Learning how to be good at your job is easy, but having what it takes to be great and be recognized by your peers and managers as a rising star requires extra effort and attention to something known as your soft skills. The senior women we interview often encourage young people to distinguish themselves from the pack as early on in their career as they possibly can.
But, this can be easier said than done when you look around and notice that most of your peers are essentially at the same technical level as you are. So what is going to make the difference between good and great at work? Listening, leading with compassion, adapting to change, being a good team player — all of these attributes (and much more) make up your unique set of soft skills, or what is commonly referred to as emotional intelligence.
Improving your soft skills, in addition to keeping your technical skills sharp, is one of the fastest ways to elevate yourself above the competition. Since developing your soft skills is such an important aspect of your career advancement and professional development, we have compiled some important tips for honing your soft skills at work. Following these simple tips will make you a more valuable asset to your company.
Tips for Improving Your Soft Skills at Work:
Tip #1 – Listen Up
Paying attention to your colleagues should not be considered a skill, but sometimes it is easy to get caught up in your own task list and not give your co-workers your full attention. Listening to your colleagues, expressing interest and concern, and showing them that you are approachable are such respected traits. This skill will especially come in handy when you are working in a team environment. Taking the time to listen to other people’s thoughts and ideas, even if you disagree, is the ultimate sign of respect. Obviously you can only give so much of yourself at work, but make sure that you do take the time and be attentive to your work environment, and most importantly the people in it.
Tip #2 – Say what you mean and mean what you say
Workplace friction is not pleasant, but most office misunderstandings can be avoided by improving communication. Being direct, concise, and clear whenever you are talking with your colleagues about work will pay off for you in the end. This is especially true when it comes to email communication. Tone can easily be misconstrued in text communications, so if you want to make sure your point comes across as you intend, pick up the phone or take a walk down the hallway and deliver your message in person.
Tip #3 – Be a Team Player
Don’t mistake this soft skill for passivity, but rather learn what it means to be a valuable contributor to a team. Balance is a key factor here. You need to be assertive and make your ideas heard, but you also need to know when to take the backseat and let other members of your team express their thoughts as well.
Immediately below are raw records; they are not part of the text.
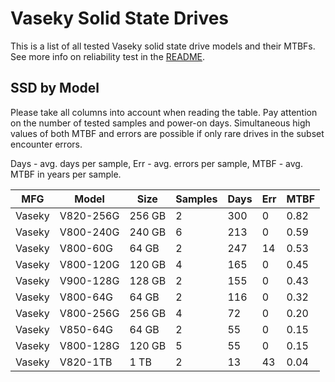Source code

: Vaseky Solid State Drives
=========================

This is a list of all tested Vaseky solid state drive models and their MTBFs. See
more info on reliability test in the [README](https://github.com/linuxhw/SMART).

SSD by Model
------------

Please take all columns into account when reading the table. Pay attention on the
number of tested samples and power-on days. Simultaneous high values of both MTBF
and errors are possible if only rare drives in the subset encounter errors.

Days - avg. days per sample,
Err  - avg. errors per sample,
MTBF - avg. MTBF in years per sample.

| MFG       | Model              | Size   | Samples | Days  | Err   | MTBF |
|-----------|--------------------|--------|---------|-------|-------|------|
| Vaseky    | V820-256G          | 256 GB | 2       | 300   | 0     | 0.82   |
| Vaseky    | V800-240G          | 240 GB | 6       | 213   | 0     | 0.59   |
| Vaseky    | V800-60G           | 64 GB  | 2       | 247   | 14    | 0.53   |
| Vaseky    | V800-120G          | 120 GB | 4       | 165   | 0     | 0.45   |
| Vaseky    | V900-128G          | 128 GB | 2       | 155   | 0     | 0.43   |
| Vaseky    | V800-64G           | 64 GB  | 2       | 116   | 0     | 0.32   |
| Vaseky    | V800-256G          | 256 GB | 4       | 72    | 0     | 0.20   |
| Vaseky    | V850-64G           | 64 GB  | 2       | 55    | 0     | 0.15   |
| Vaseky    | V800-128G          | 120 GB | 5       | 55    | 0     | 0.15   |
| Vaseky    | V820-1TB           | 1 TB   | 2       | 13    | 43    | 0.04   |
Often, in a team setting, you might be tempted to push your own agenda, but you will be surprised at how much more productive it is to truly embrace all of the different ideas the diverse members of your team have to contribute.
Tip #4 – Be a Compassionate Leader
Being a good leader does not necessarily mean that you need to channel your dark side every time you come to work. On the other hand, there is a lot of research about how leading with compassion and forgiveness can actually be more effective than leading with fear or abusing your power. The best leaders pull up their teams up and elevate the level of knowledge, innovation, and productivity by leading with compassion and respect.
These soft skills will matter in your career development and advancement, especially as you progress in your career and your level of technical skill is at a similar level as your peers. If you neglect these soft skills, you will find yourself missing out on opportunities to take your career to the next level and beyond.